Note: Although there is a serializer for XHF (YATT::Lite::XHF::Dumper), XHF is specifically designed to help programmers writing test data for unit tests, instead of to be a perfect serializer for perl (ie. XHF doesn't support self-referencing data structures. It is not my design goal). If you want such complex serializer, you should use YAML family, Storable and such instead.

Minimum escaping for value of name-value pairs

For simplest cases, YAML and XHF may look fairly similar. For example, a hash structure {foo => 1, bar => 2} can be written in a same way both in YAML and in XHF:

  foo: 1
  bar: 2

However, if you serialize a structure {x => [1, 2, "3, 4"], y => 5}, you will notice significant differences.

In XHF, above will be written as:

  {
  x[
  - 1
  - 2
  - 3, 4
  ]
  y: 5
  }

In contrast in YAML, same structure will be written as:

  ---
  x:
    - 1
    - 2
    - '3, 4'
  y: 5

The differences are:

  • XHF uses parens {} [] . YAML uses indents.

  • XHF can represent 3, 4 as is. YAML needs to escape it like '3, 4'.

Multi-line text value and verbatim text

In XHF, you only need to escape \n (and leading/trailing SPACE, TAB, if you need) for each value-part. In other words, there is no syntax for value-part so you don't need to worry about which characters must be escaped.

How to escape newlines in the middle.

Just substitute all "\n" with "\n " like s/\n/\n /g.

eg. { foo => "1\n2\n\n3", bar => 4 } can be written as:

   foo: 1
    2
    
    3
   bar: 4
How to escape leading/trailing spaces/tabs/newlines.

Just start value with ":\n" and follow same escaping rule for "\n".

eg. { foo => " x ", bar => "\n\ny\n\n" } can be written as:

  foo:
    x  
  bar:
   
   
   y
   
   

Name-value pair can be written as two items separately

In contrast to value-part, name-part has syntax restriction. name-part of XHF can contain only [[:alnum:]], "-", ".", "/" and some additional chars(see field-name definition in "BNF"). However, you can use two - items to write name-value pairs interchangeably. So again, whenever you are not sure about allowed char, you can use - notation and only escape \n.

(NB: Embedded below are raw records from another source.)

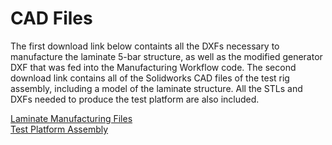 # CAD Files

The first download link below containts all the DXFs necessary to manufacture the laminate 5-bar structure, as well as the modified generator DXF that was fed into the Manufacturing Workflow code. The second download link contains all of the Solidworks CAD files of the test rig assembly, including a model of the laminate structure. All the STLs and DXFs needed to produce the test platform are also included. 

[Laminate Manufacturing Files](https://matt-nolan11.github.io/Laminate%20Manufacturing%20Files.zip)\
[Test Platform Assembly](https://matt-nolan11.github.io/Test%20Platform%20Assembly.zip)

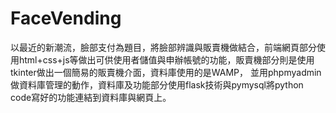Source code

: # FaceVending
以最近的新潮流，臉部支付為題目，將臉部辨識與販賣機做結合，前端網頁部分使用html+css+js等做出可供使用者儲值與申辦帳號的功能，販賣機部分則是使用tkinter做出一個簡易的販賣機介面，資料庫使用的是WAMP，
並用phpmyadmin做資料庫管理的動作，資料庫及功能部分使用flask技術與pymysql將python code寫好的功能連結到資料庫與網頁上。
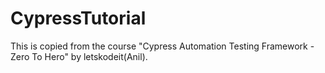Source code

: # CypressTutorial
This is copied from the course "Cypress Automation Testing Framework - Zero To Hero" by letskodeit(Anil).
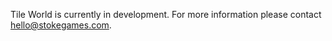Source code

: <p>Tile World is currently in development. For more information please contact <a class="button mini blue" href="mailto:hello@stokegames.com">hello@stokegames.com</a>.</p>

   # For example, following block:

   foo: 1
   bar: 2

   # can be written as following:

   - foo
   - 1
   - bar
   - 2

eg. { "foo bar" => "baz" } can be written as:

  {
  - foo bar
  - baz
  }

And { "\n foo\nbar \n" => "baz" } can be written as:

  {
  -
  
     foo
   bar
  
  - baz
  }

For nested elements, same applies.

   foo{
   x: 1
   y: 2
   }
   baz[
   - z
   ]

   # can be written instead as following:

   - foo
   {
   x: 1
   y: 2
   }
   - baz
   [
   - z
   ]

   # or even like following:

   - foo
   {
   - x
   - 1
   - y
   - 2
   }
   - baz
   [
   - z
   ]

Also, you can put key: value notation in arrays, like following:

  [
  foo: 1
  bar: 2
  ]

  # above is equal to following

  [
  - foo
  - 1
  - bar
  - 2
  ]

Container Agnostic List

Another important difference (you might notice in previous examples) is at container type selection (array or dict). In XHF, name-value separator determines "type of value" instead of "type of surrounding container".

In XHF, following block

  foo: 1
  bar: 2

just represents ( foo => 1, bar => 2 ), which is flattened list of 4 items. This itself do not determine surrounding container type. Then you can choose outermost container type like

  my %dict = $parser->read;

or

  my @array = $parser->read;

When you call read() via scalar context, you will get a dictionary (or an error when the block has odd number of items).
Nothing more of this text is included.